» **Task directions**
Only one thing is required: the number of lines in the entries below that contain "archive".

**** Excerpted data

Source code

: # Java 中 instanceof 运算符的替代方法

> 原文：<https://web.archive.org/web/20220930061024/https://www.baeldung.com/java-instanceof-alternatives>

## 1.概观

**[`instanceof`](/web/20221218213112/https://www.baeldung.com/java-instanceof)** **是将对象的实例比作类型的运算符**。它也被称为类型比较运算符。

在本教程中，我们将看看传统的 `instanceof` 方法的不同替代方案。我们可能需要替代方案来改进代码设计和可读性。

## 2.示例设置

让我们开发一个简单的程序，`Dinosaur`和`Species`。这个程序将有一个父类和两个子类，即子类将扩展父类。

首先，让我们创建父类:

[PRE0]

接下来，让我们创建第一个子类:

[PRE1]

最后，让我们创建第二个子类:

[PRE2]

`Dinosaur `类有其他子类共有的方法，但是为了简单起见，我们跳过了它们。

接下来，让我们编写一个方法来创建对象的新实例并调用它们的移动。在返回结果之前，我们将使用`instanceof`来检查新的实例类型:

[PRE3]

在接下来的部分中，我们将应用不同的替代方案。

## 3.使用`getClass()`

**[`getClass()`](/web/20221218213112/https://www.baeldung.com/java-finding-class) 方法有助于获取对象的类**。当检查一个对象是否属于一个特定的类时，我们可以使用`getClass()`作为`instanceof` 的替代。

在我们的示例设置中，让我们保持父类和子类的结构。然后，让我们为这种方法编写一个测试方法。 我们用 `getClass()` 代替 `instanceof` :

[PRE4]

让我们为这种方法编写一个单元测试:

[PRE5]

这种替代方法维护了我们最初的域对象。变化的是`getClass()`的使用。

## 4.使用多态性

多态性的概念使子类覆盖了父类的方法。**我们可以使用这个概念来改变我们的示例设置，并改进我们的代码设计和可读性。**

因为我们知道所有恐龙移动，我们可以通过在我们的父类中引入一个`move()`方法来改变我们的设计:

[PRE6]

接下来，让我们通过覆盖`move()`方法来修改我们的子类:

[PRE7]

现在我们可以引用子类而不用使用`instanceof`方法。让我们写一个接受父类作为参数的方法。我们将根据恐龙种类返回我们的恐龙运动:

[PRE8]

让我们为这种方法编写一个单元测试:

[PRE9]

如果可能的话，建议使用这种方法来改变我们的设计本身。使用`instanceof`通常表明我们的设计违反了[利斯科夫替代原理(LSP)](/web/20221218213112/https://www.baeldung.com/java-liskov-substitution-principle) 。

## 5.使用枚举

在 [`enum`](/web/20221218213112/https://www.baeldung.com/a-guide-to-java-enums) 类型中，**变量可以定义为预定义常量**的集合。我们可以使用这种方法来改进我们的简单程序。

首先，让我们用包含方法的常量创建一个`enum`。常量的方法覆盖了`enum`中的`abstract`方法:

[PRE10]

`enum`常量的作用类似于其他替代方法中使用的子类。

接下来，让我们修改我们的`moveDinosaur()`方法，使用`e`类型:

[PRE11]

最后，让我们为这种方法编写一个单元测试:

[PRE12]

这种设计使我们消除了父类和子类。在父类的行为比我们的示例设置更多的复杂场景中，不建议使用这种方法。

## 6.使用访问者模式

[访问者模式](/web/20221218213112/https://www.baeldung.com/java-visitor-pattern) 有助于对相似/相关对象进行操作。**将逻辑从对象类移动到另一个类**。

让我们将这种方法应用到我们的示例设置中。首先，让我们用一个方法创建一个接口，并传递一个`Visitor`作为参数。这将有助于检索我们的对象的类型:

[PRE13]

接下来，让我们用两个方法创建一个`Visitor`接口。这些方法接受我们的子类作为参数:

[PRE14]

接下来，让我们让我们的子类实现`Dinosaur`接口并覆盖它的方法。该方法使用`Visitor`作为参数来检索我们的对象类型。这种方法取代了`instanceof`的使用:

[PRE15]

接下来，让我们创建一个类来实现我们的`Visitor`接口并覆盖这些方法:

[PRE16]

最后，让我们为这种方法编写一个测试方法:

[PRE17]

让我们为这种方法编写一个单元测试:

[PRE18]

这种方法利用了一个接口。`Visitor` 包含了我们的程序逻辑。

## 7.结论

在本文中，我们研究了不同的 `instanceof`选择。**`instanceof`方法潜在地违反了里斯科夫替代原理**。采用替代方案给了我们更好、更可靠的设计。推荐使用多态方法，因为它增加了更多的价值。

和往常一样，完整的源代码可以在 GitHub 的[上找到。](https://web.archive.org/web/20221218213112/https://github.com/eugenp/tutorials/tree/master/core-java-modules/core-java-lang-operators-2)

********

» **Solution to the exercise**
2